▸ Brief:
Please state how many lines of the records below contain the word "hacking". Give the number and nothing else.

▸ Information supplied:
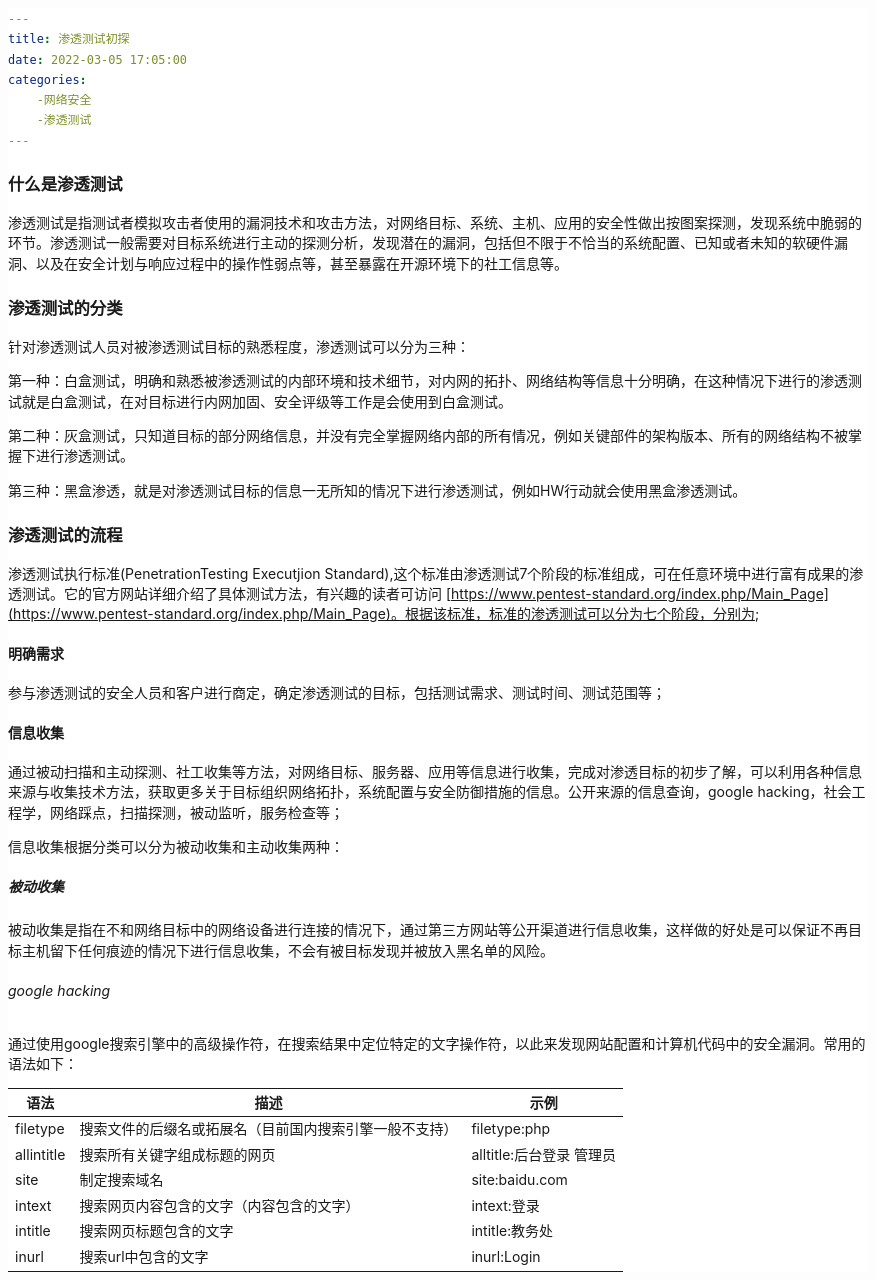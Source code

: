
 ```yaml
---
title: 渗透测试初探
date: 2022-03-05 17:05:00
categories:
	-网络安全
	-渗透测试
---
```

### 什么是渗透测试

渗透测试是指测试者模拟攻击者使用的漏洞技术和攻击方法，对网络目标、系统、主机、应用的安全性做出按图案探测，发现系统中脆弱的环节。渗透测试一般需要对目标系统进行主动的探测分析，发现潜在的漏洞，包括但不限于不恰当的系统配置、已知或者未知的软硬件漏洞、以及在安全计划与响应过程中的操作性弱点等，甚至暴露在开源环境下的社工信息等。

### 渗透测试的分类

针对渗透测试人员对被渗透测试目标的熟悉程度，渗透测试可以分为三种：

第一种：白盒测试，明确和熟悉被渗透测试的内部环境和技术细节，对内网的拓扑、网络结构等信息十分明确，在这种情况下进行的渗透测试就是白盒测试，在对目标进行内网加固、安全评级等工作是会使用到白盒测试。

第二种：灰盒测试，只知道目标的部分网络信息，并没有完全掌握网络内部的所有情况，例如关键部件的架构版本、所有的网络结构不被掌握下进行渗透测试。

第三种：黑盒渗透，就是对渗透测试目标的信息一无所知的情况下进行渗透测试，例如HW行动就会使用黑盒渗透测试。

### 渗透测试的流程

渗透测试执行标准(PenetrationTesting Executjion Standard),这个标准由渗透测试7个阶段的标准组成，可在任意环境中进行富有成果的渗透测试。它的官方网站详细介绍了具体测试方法，有兴趣的读者可访问 [https://www.pentest-standard.org/index.php/Main_Page](https://www.pentest-standard.org/index.php/Main_Page)。根据该标准，标准的渗透测试可以分为七个阶段，分别为;

#### 明确需求

参与渗透测试的安全人员和客户进行商定，确定渗透测试的目标，包括测试需求、测试时间、测试范围等；

#### 信息收集

通过被动扫描和主动探测、社工收集等方法，对网络目标、服务器、应用等信息进行收集，完成对渗透目标的初步了解，可以利用各种信息来源与收集技术方法，获取更多关于目标组织网络拓扑，系统配置与安全防御措施的信息。公开来源的信息查询，google hacking，社会工程学，网络踩点，扫描探测，被动监听，服务检查等；

信息收集根据分类可以分为被动收集和主动收集两种：

##### 被动收集

被动收集是指在不和网络目标中的网络设备进行连接的情况下，通过第三方网站等公开渠道进行信息收集，这样做的好处是可以保证不再目标主机留下任何痕迹的情况下进行信息收集，不会有被目标发现并被放入黑名单的风险。

###### google hacking

通过使用google搜索引擎中的高级操作符，在搜索结果中定位特定的文字操作符，以此来发现网站配置和计算机代码中的安全漏洞。常用的语法如下：

| 语法       | 描述                                                   | 示例                     |
| ---------- | ------------------------------------------------------ | ------------------------ |
| filetype   | 搜索文件的后缀名或拓展名（目前国内搜索引擎一般不支持） | filetype:php             |
| allintitle | 搜索所有关键字组成标题的网页                           | alltitle:后台登录 管理员 |
| site       | 制定搜索域名                                           | site:baidu.com           |
| intext     | 搜索网页内容包含的文字（内容包含的文字）               | intext:登录              |
| intitle    | 搜索网页标题包含的文字                                 | intitle:教务处           |
| inurl      | 搜索url中包含的文字                                    | inurl:Login              |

▸ Reply to the task:
2